Линда глубоко затянулась, выпустила дым. Выставив руку, ловким щелчком выстрелила окурком. Бычок, описав дугу, исчез за краем крыши. От пота моя рубашка прилипла к спине. Повариха зажмурилась, мне показалось – задремала. Об этом можно было только мечтать. Я осторожно вдохнул, звук вышел сиплый, с присвистом.
В «Ниве», в этом целомудренном учебнике жизни для семейного чтения, эротики касались деликатно, если не сказать – робко. Щекотливая тема возникала лишь в разделах живописи и скульптуры. Об этом журнал писал много, подробно растолковывал сюжеты картин, рассказывал про непростую жизнь живописцев и скульпторов. Но вот статуя Давида итальянского мастера Буонаротти цензуру не прошла, мраморные гениталии юноши строгий ретушёр прикрыл фиговым листком. Плотоядный Рубенс был представлен скучными библейскими сюжетами, Тициан, Рембрандт и Гойя тоже выглядели занудными портретистами, изображавшими исключительно старух и нищих. Тогда, в тринадцать лет, моя осведомлённость в сфере сексуальных отношений представляла собой коллаж из подсмотренного, подслушанного, невразумительного вранья старшеклассников, да ещё затёртых серых фотокарточек, переснятых местными эротоманами из заграничных порнографических журналов.
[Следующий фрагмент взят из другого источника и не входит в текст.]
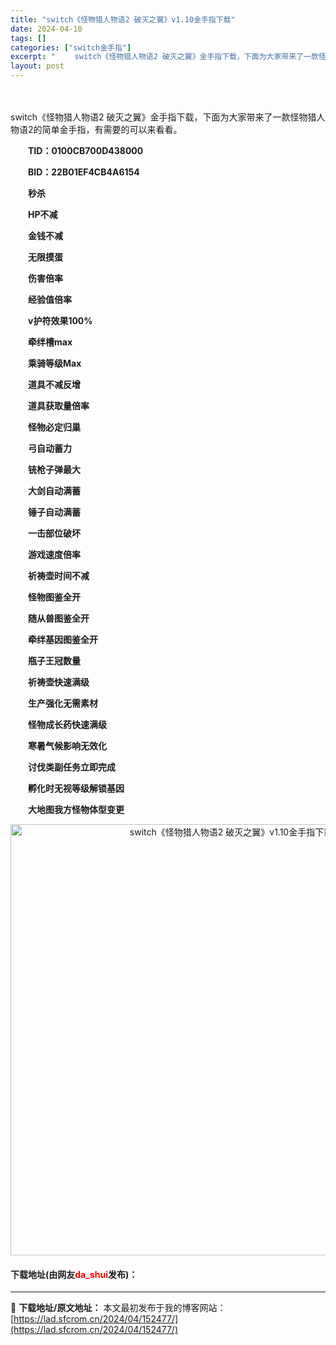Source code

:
 ```yaml
---
title: "switch《怪物猎人物语2 破灭之翼》v1.10金手指下载"
date: 2024-04-10
tags: []
categories: ["switch金手指"]
excerpt: "　　 switch《怪物猎人物语2 破灭之翼》金手指下载，下面为大家带来了一款怪物猎人物语2的简单金手指，有需要的可以来看看。 　　TID：0100CB700D438000 　　BID：22B01EF4CB4A6154 　　秒杀 　　HP不减 　　金钱不减 　　无限摸蛋 　　伤害倍率 　　经验值倍率&hellip;"
layout: post
---
```


 <p>　　</p> <p>switch《怪物猎人物语2 破灭之翼》金手指下载，下面为大家带来了一款怪物猎人物语2的简单金手指，有需要的可以来看看。</p> <p>　　<strong>TID：0100CB700D438000</strong></p> <p><strong>　　BID：22B01EF4CB4A6154</strong></p> <p><strong>　　秒杀</strong></p> <p><strong>　　HP不减</strong></p> <p><strong>　　金钱不减</strong></p> <p><strong>　　无限摸蛋</strong></p> <p><strong>　　伤害倍率</strong></p> <p><strong>　　经验值倍率</strong></p> <p><strong>　　v护符效果100%</strong></p> <p><strong>　　牵绊槽max</strong></p> <p><strong>　　乘骑等级Max</strong></p> <p><strong>　　道具不减反增</strong></p> <p><strong>　　道具获取量倍率</strong></p> <p><strong>　　怪物必定归巢</strong></p> <p><strong>　　弓自动蓄力</strong></p> <p><strong>　　铳枪子弹最大</strong></p> <p><strong>　　大剑自动满蓄</strong></p> <p><strong>　　锤子自动满蓄</strong></p> <p><strong>　　一击部位破坏</strong></p> <p><strong>　　游戏速度倍率</strong></p> <p><strong>　　祈祷壶时间不减</strong></p> <p><strong>　　怪物图鉴全开</strong></p> <p><strong>　　随从兽图鉴全开</strong></p> <p><strong>　　牵绊基因图鉴全开</strong></p> <p><strong>　　瓶子王冠数量</strong></p> <p><strong>　　祈祷壶快速满级</strong></p> <p><strong>　　生产强化无需素材</strong></p> <p><strong>　　怪物成长药快速满级</strong></p> <p><strong>　　寒暑气候影响无效化</strong></p> <p><strong>　　讨伐类副任务立即完成</strong></p> <p><strong>　　孵化时无视等级解锁基因</strong></p> <p><strong>　　大地图我方怪物体型变更</strong></p> <p align="center"><img align="" border="0" src="https://lad.sfcrom.cn/wp-content/uploads/2024/04/20240410_6615d912321da.jpg" width="690" alt="switch《怪物猎人物语2 破灭之翼》v1.10金手指下载" /></p> <p><h4>下载地址(由网友<font color="red">da_shui</font>发布)：</h4></p> 

---
📖 **下载地址/原文地址：** 本文最初发布于我的博客网站：[https://lad.sfcrom.cn/2024/04/152477/](https://lad.sfcrom.cn/2024/04/152477/)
Нет, повариха не заснула. Линда лежала с закрытыми глазами, одну руку она закинула за голову, другой поглаживала живот. Её пальцы добрались до лобка, она сонно поскребла рыжие кудряшки и соскользнула вниз. Чёртов младенец продолжал орать. Облака над нами плыли вертикально вверх, перпендикулярно крыше. Линда издала урчащий звук. Как кошка, лакомящаяся сметаной. Я осмелел, чуть приподнялся и вытянул шею, чтобы улучшить угол обзора. О да! – теперь мне стало видно всё – её ладонь, сжимавшую низ живота, пальцы с розовым лаком, синяк на ляжке и даже румянец, проступивший пятнами на шее и груди. Её большое белое тело покачивалось в плавном дремотном ритме, мне стало казаться, что я слышу эту мелодию. Тогда я был дурак и невежда, сегодня могу уверенно сказать – то был Равель. Шаманское бормотание барабанов, меланхолия алчных скрипок, сладострастный шёпот кларнетов – чистая ворожба! Волны, манящие волны, плавно катили одна за другой. Малиновый сироп – повариха качалась на тягучих волнах, плыла в медовом трансе. Её царское тело, бесстыжее, словно выставленное напоказ, сочилось похотью. В жизни я не видел ничего упоительней!
По моему виску в ухо сползла щекотная капля. Зуд проскользнул в гортань, безумно защекотало с носу. Беспомощно захлопнув ладонью рот и зажав обе ноздри, я зажмурился и чихнул.
Чих вышел от души – крепкий и звонкий, как рык бодрого льва.
Земная ось заскрежетала, мир остановился. Болеро оборвалось на полуноте. Эхо от моего чиха ещё улетало в синюю бездну неба, а Рыжая Линда уже стояла на четвереньках. Прикрывая локтем грудь, она пыталась дотянуться до халата. Её глаза вперились в меня, испуг перешёл в удивление, удивление сменилось яростью.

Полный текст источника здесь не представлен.